Sampling is inherently a feature for CPU PMUs, given that the thing
to be sampled is a CPU context. These days, we have many more
uncore/system PMUs than CPU PMUs, so it no longer makes much sense to
assume sampling support by default and force the ever-growing majority
of drivers to opt out of it (or erroneously fail to).
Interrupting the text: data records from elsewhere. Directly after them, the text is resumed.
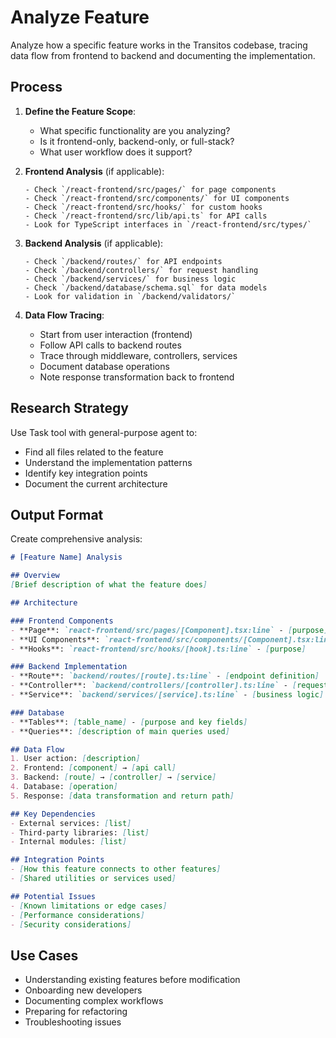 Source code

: # Analyze Feature

Analyze how a specific feature works in the Transitos codebase, tracing data flow from frontend to backend and documenting the implementation.

## Process

1. **Define the Feature Scope**:
   - What specific functionality are you analyzing?
   - Is it frontend-only, backend-only, or full-stack?
   - What user workflow does it support?

2. **Frontend Analysis** (if applicable):
   ```
   - Check `/react-frontend/src/pages/` for page components
   - Check `/react-frontend/src/components/` for UI components  
   - Check `/react-frontend/src/hooks/` for custom hooks
   - Check `/react-frontend/src/lib/api.ts` for API calls
   - Look for TypeScript interfaces in `/react-frontend/src/types/`
   ```

3. **Backend Analysis** (if applicable):
   ```
   - Check `/backend/routes/` for API endpoints
   - Check `/backend/controllers/` for request handling
   - Check `/backend/services/` for business logic
   - Check `/backend/database/schema.sql` for data models
   - Look for validation in `/backend/validators/`
   ```

4. **Data Flow Tracing**:
   - Start from user interaction (frontend)
   - Follow API calls to backend routes
   - Trace through middleware, controllers, services
   - Document database operations
   - Note response transformation back to frontend

## Research Strategy

Use Task tool with general-purpose agent to:
- Find all files related to the feature
- Understand the implementation patterns
- Identify key integration points
- Document the current architecture

## Output Format

Create comprehensive analysis:

```markdown
# [Feature Name] Analysis

## Overview
[Brief description of what the feature does]

## Architecture

### Frontend Components
- **Page**: `react-frontend/src/pages/[Component].tsx:line` - [purpose]
- **UI Components**: `react-frontend/src/components/[Component].tsx:line` - [purpose]
- **Hooks**: `react-frontend/src/hooks/[hook].ts:line` - [purpose]

### Backend Implementation
- **Route**: `backend/routes/[route].ts:line` - [endpoint definition]
- **Controller**: `backend/controllers/[controller].ts:line` - [request handling]
- **Service**: `backend/services/[service].ts:line` - [business logic]

### Database
- **Tables**: [table_name] - [purpose and key fields]
- **Queries**: [description of main queries used]

## Data Flow
1. User action: [description]
2. Frontend: [component] → [api call]
3. Backend: [route] → [controller] → [service]
4. Database: [operation]
5. Response: [data transformation and return path]

## Key Dependencies
- External services: [list]
- Third-party libraries: [list] 
- Internal modules: [list]

## Integration Points
- [How this feature connects to other features]
- [Shared utilities or services used]

## Potential Issues
- [Known limitations or edge cases]
- [Performance considerations]
- [Security considerations]
```

## Use Cases

- Understanding existing features before modification
- Onboarding new developers
- Documenting complex workflows
- Preparing for refactoring
- Troubleshooting issues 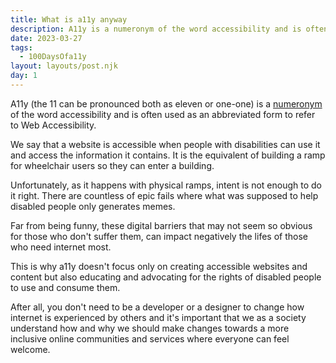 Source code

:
```yaml
---
title: What is a11y anyway
description: A11y is a numeronym of the word accessibility and is often used as an abbreviated form to refer to Web Accessibility.
date: 2023-03-27
tags:
  - 100DaysOfa11y
layout: layouts/post.njk
day: 1
---
```


A11y (the 11 can be pronounced both as eleven or one-one) is a [numeronym](https://en.wikipedia.org/wiki/Numeronym) of the word accessibility and is often used as an abbreviated form to refer to Web Accessibility. 

We say that a website is accessible when people with disabilities can use it and access the information it contains. It is the equivalent of building a ramp for wheelchair users so they can enter a building. 

Unfortunately, as it happens with physical ramps, intent is not enough to do it right. There are countless of epic fails where what was supposed to help disabled people only generates memes. 

Far from being funny, these digital barriers that may not seem so obvious for those who don't suffer them, can impact negatively the lifes of those who need internet most.

This is why a11y doesn't focus only on creating accessible websites and content but also educating and advocating for the rights of disabled people to use and consume them. 

After all, you don't need to be a developer or a designer to change how internet is experienced by others and it's important that we as a society understand how and why we should make changes towards a more inclusive online communities and services where everyone can feel welcome. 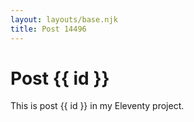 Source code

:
 ```yaml
---
layout: layouts/base.njk
title: Post 14496
---
```


# Post {{ id }}

This is post {{ id }} in my Eleventy project.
Instead, let's
introduce a positive opt-in capability that's more obvious and easier to
maintain.

Signed-off-by: Robin Murphy <robin.mur...@arm.com>
---
 arch/alpha/kernel/perf_event.c       |  3 ++-
 arch/arc/kernel/perf_event.c         |  2 ++
 arch/csky/kernel/perf_event.c        |  2 ++
 arch/loongarch/kernel/perf_event.c   |  1 +
 arch/mips/kernel/perf_event_mipsxx.c |  1 +
 arch/powerpc/perf/core-book3s.c      |  1 +
 arch/powerpc/perf/core-fsl-emb.c     |  1 +
 arch/powerpc/perf/imc-pmu.c          |  1 +
 arch/s390/kernel/perf_cpum_cf.c      |  1 +
 arch/s390/kernel/perf_cpum_sf.c      |  2 ++
 arch/s390/kernel/perf_pai_crypto.c   |  1 +
 arch/s390/kernel/perf_pai_ext.c      |  1 +
 arch/sparc/kernel/perf_event.c       |  1 +
 arch/x86/events/amd/ibs.c            |  2 ++
 arch/x86/events/core.c               |  4 +++-
 arch/xtensa/kernel/perf_event.c      |  1 +
 drivers/perf/arm_pmu.c               |  3 ++-
 drivers/perf/arm_pmu_platform.c      |  1 +
 drivers/perf/arm_spe_pmu.c           |  3 ++-
 drivers/perf/riscv_pmu_sbi.c         |  2 ++
 include/linux/perf_event.h           |  3 ++-
 kernel/events/core.c                 | 20 +++++++++++---------
 kernel/events/hw_breakpoint.c        |  1 +
 23 files changed, 44 insertions(+), 14 deletions(-)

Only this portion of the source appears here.